Looks like a spine issue to me. Bare shafts hitting to left indicate over-spined, if you already paper tuned your bow. You have a few options: Change point weight; Increase length of arrow; Tune by adjusting poundage of bow, you said 'probably 70 lbs', which means you don't know and that is important when trying to tune, should find out before tuning 'blind'; Different spine arrows.

Could be a rest not in tune as well. Why can't you purchase a target, set up some paper and tune in your home?

JMO


----------



## hangerup (Feb 8, 2021)

Setting up a target and paper tuning in the house sounds like a good plan


----------



## duckduke (Mar 4, 2021)

I'm somewhat a noob so please take anything I say with a grain of salt............

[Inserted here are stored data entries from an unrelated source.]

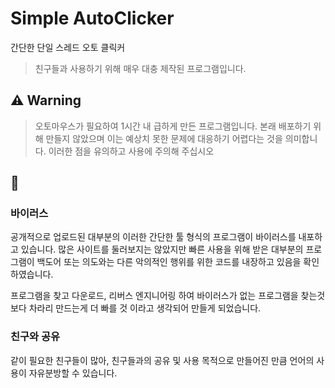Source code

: # Simple AutoClicker
간단한 단일 스레드 오토 클릭커
> 친구들과 사용하기 위해 매우 대충 제작된 프로그램입니다.

## ⚠️ Warning
> 오토마우스가 필요하여 1시간 내 급하게 만든 프로그램입니다.
> 본래 배포하기 위해 만들지 않았으며 이는 예상치 못한 문제에 대응하기 어렵다는 것을 의미합니다.
> 이러한 점을 유의하고 사용에 주의해 주십시오

## 🤔

### 바이러스
공개적으로 업로드된 대부분의 이러한 간단한 툴 형식의 프로그램이 바이러스를 내포하고 있습니다.
많은 사이트를 둘러보지는 않았지만 빠른 사용을 위해 받은 대부분의 프로그램이 백도어 또는 의도와는 다른 악의적인 행위를 위한 코드를 내장하고 있음을 확인하였습니다.

프로그램을 찾고 다운로드, 리버스 엔지니어링 하여 바이러스가 없는 프로그램을 찾는것 보다 차라리 만드는게 더 빠를 것 이라고 생각되어 만들게 되었습니다.

### 친구와 공유
같이 필요한 친구들이 많아, 친구들과의 공유 및 사용 목적으로 만들어진 만큼 언어의 사용이 자유분방할 수 있습니다.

I started shooting a new VXR several weeks ago. After shooting for a few weeks I started trying to set up some new arrows and started shooting some bare shafts.......... they were hitting way right. I scratched my head and was very puzzled. The first few things I found said it was probably a "spine" issue. Then I started shooting some paper and got some left tears and the shop techs told me it all grip and torque issues.

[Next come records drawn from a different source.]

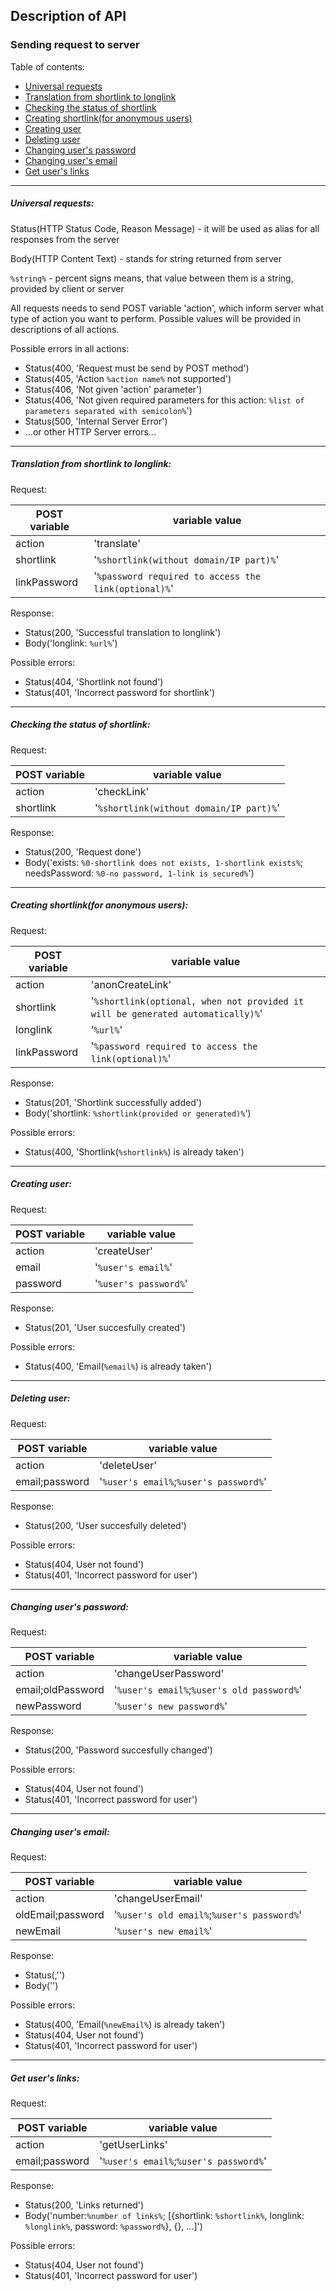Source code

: ## Description of API

### Sending request to server
Table of contents:
- [Universal requests](#universal-requests)
- [Translation from shortlink to longlink](#translation-from-shortlink-to-longlink)
- [Checking the status of shortlink](#checking-the-status-of-shortlink)
- [Creating shortlink(for anonymous users)](#creating-shortlinkfor-anonymous-users)
- [Creating user](#creating-user)
- [Deleting user](#deleting-user)
- [Changing user's password](#changing-users-password)
- [Changing user's email](#changing-users-email)
- [Get user's links](#get-users-links)
---
##### Universal requests:
Status(HTTP Status Code, Reason Message) - it will be used as alias for all responses from the server

Body(HTTP Content Text) - stands for string returned from server

`%string%` - percent signs means, that value between them is a string, provided by client or server

All requests needs to send POST variable 'action', which inform server what type of action you want to perform. Possible values will be provided in descriptions of all actions.

Possible errors in all actions:
- Status(400, 'Request must be send by POST method')
- Status(405, 'Action `%action name%` not supported')
- Status(406, 'Not given 'action' parameter')
- Status(406, 'Not given required parameters for this action: `%list of parameters separated with semicolon%`')
- Status(500, 'Internal Server Error')
- ...or other HTTP Server errors...
---
##### Translation from shortlink to longlink:

Request:

| POST variable | variable value |
| --- | --- |
| action | 'translate' |
| shortlink | '`%shortlink(without domain/IP part)%`' |
| linkPassword | '`%password required to access the link(optional)%`' |

Response:
- Status(200, 'Successful translation to longlink')
- Body('longlink: `%url%`')

Possible errors:
- Status(404, 'Shortlink not found')
- Status(401, 'Incorrect password for shortlink')
---
##### Checking the status of shortlink:
Request:

| POST variable | variable value |
| --- | --- |
| action | 'checkLink' |
| shortlink | '`%shortlink(without domain/IP part)%`' |

Response:
- Status(200, 'Request done')
- Body('exists: `%0-shortlink does not exists, 1-shortlink exists%`; needsPassword: `%0-no password, 1-link is secured%`')
---
##### Creating shortlink(for anonymous users):
Request:

| POST variable | variable value |
| --- | --- |
| action | 'anonCreateLink' |
| shortlink | '`%shortlink(optional, when not provided it will be generated automatically)%`' |
| longlink | '`%url%`' |
| linkPassword | '`%password required to access the link(optional)%`' |

Response:
- Status(201, 'Shortlink successfully added')
- Body('shortlink: `%shortlink(provided or generated)%`')

Possible errors:
- Status(400, 'Shortlink(`%shortlink%`) is already taken')
---
##### Creating user:
Request:

| POST variable | variable value |
| --- | --- |
| action | 'createUser' |
| email | '`%user's email%`' |
| password | '`%user's password%`' |

Response:
- Status(201, 'User succesfully created')

Possible errors:
- Status(400, 'Email(`%email%`) is already taken')
---
##### Deleting user:
Request:

| POST variable | variable value |
| --- | --- |
| action | 'deleteUser' |
| email;password | '`%user's email%`;`%user's password%`' |

Response:
- Status(200, 'User succesfully deleted')

Possible errors:
- Status(404, User not found')
- Status(401, 'Incorrect password for user')
---
##### Changing user's password:
Request:

| POST variable | variable value |
| --- | --- |
| action | 'changeUserPassword' |
| email;oldPassword | '`%user's email%`;`%user's old password%`' |
| newPassword | '`%user's new password%`' |

Response:
- Status(200, 'Password succesfully changed')

Possible errors:
- Status(404, User not found')
- Status(401, 'Incorrect password for user')
---
##### Changing user's email:
Request:

| POST variable | variable value |
| --- | --- |
| action | 'changeUserEmail' |
| oldEmail;password | '`%user's old email%`;`%user's password%`' |
| newEmail | '`%user's new email%`' |

Response:
- Status(,'')
- Body('')

Possible errors:
- Status(400, 'Email(`%newEmail%`) is already taken')
- Status(404, User not found')
- Status(401, 'Incorrect password for user')
---
##### Get user's links:
Request:

| POST variable | variable value |
| --- | --- |
| action | 'getUserLinks' |
| email;password | '`%user's email%`;`%user's password%`' |

Response:
- Status(200, 'Links returned')
- Body('number:`%number of links%`; [{shortlink: `%shortlink%`, longlink: `%longlink%`, password: `%password%`}, {}, ...]')

Possible errors:
- Status(404, User not found')
- Status(401, 'Incorrect password for user')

After a lot of head scratching (and some adjustments by the techs).............. I found my QAD Ultrarest moved all the way right (I'm left handed). Bottomed out max to the right. Upon measuring, I found my center shot was about 10-11/16ths ............. Mathews spec is 13/16th. So i did some research and found there is a spacer that comes with the QAD Ultrarest. I also found where the tech that set up my bow had the same spacer installed on a Mathews comp bow that he shoots (it's a red rest so the spacer shows up really well). Anyway ................. with the spacer I was able to get to 13/16ths center shot with plenty of room for adjustment in both directions. (i understand 13/16"ths is a starting point and I know that it may require +/- 1/8" of adjustment in tuning).

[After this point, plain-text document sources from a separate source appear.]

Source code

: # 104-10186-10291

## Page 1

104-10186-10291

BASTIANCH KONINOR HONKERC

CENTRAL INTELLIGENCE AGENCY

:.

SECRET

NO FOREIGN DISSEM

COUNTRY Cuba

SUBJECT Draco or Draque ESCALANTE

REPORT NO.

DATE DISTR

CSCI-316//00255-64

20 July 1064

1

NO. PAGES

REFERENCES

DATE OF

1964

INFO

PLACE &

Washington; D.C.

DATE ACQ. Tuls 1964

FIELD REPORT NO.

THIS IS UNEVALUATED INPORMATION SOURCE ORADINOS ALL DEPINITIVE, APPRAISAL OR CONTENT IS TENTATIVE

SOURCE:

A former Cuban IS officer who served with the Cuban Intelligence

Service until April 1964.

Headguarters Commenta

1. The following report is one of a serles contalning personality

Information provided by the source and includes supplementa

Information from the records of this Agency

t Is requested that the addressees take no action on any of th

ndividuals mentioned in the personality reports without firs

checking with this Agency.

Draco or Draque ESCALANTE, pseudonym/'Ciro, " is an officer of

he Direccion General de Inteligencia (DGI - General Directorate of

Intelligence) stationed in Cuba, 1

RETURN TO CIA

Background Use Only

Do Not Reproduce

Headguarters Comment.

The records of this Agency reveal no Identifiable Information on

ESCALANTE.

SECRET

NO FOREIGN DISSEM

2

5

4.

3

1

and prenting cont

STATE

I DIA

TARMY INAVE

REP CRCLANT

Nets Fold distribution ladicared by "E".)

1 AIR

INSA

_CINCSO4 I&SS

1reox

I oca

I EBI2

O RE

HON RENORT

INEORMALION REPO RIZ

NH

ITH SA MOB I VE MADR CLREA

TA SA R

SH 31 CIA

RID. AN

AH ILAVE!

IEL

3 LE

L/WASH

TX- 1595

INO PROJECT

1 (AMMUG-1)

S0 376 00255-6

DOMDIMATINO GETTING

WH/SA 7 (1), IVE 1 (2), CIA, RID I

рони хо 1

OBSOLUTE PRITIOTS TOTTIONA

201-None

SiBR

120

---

Guess what........... I now shot some bullet holes in paper and my bare shaft arrows are centered with my other vaned/fletched arrows.

Again ......... I'm an idiot noob ........... but .......... I don't see how anyone can mount a QAD Ultrarest on any Mathews VXR/V3 etc. and have it shoot properly without the spacer provided. I did shoot some pretty good groups without the spacer, but I imagine there was interesting arrow flight involved based on the paper tears and bare shaft performance.


----------



## Huntinsker (Feb 9, 2012)

Stiff and weak doesn't show up as left/right problems with a compound bow unless you're shooting fingers. I'd guess you're not though. If anything, you're under spined with that point weight and length on a 340 spine. Fix your nock low first and make sure you don't have nock pinch when you tie the new loop. Then see if you're still missing left with the bareshaft. If you are it may just be that you need to shorten your right yoke legs and lengthen your left yoke legs a twist or two.


----------



## Redneck77 (Feb 1, 2021)

legi0n said:


> bow: Bear Legit RH, 29" DL, probably 70lbs (DW screws maxed in)
> arrow: Beman Centershot 340 spine, 175gr points, 29"
> 
> prerequisites: just changed the string and cables. Cam lean set to zero or very close.
> ...


70#, 29", 175gr, and 340's is a recipe for under spine. You might get by with this spine if you were shooting 100's/125gr.
See if you can buy 2-3 300's to see if this helps the problem.
Good luck!


----------



## Shooter Mike (Oct 27, 2002)

If you believe it's a spine issue, try backing out your limb bolts and see if the point of impact changes. The spine is likely weak on this arrow setup; however, as stated above, unless you're shooting fingers or inducing torque, spine issues dont typically show up as left and right with a compound bow. more up and down


----------



## Swede (Aug 26, 2002)

I would treat this as a cam alignment issue. I had the same issue with my Prime B9. What I did was to attach laserpointers to the cams and rest and then shimmed the top cam over to the right and shifted my rest out by 1/8" and presto bareshafts straight in the target at 20 yds. For reference I'm shooting Goldtip 9.3 pro 30" 300 grn points @30.25" dl and roughly 57 lbs

Hope you can benefit from this to fix your issue.

/Magnus


The dots don't show up as good in this pic as it was a brightly lit room but you can make them out if you zoom in a bit.


----------



## TNMAN (Oct 6, 2009)

How did this come out?


----------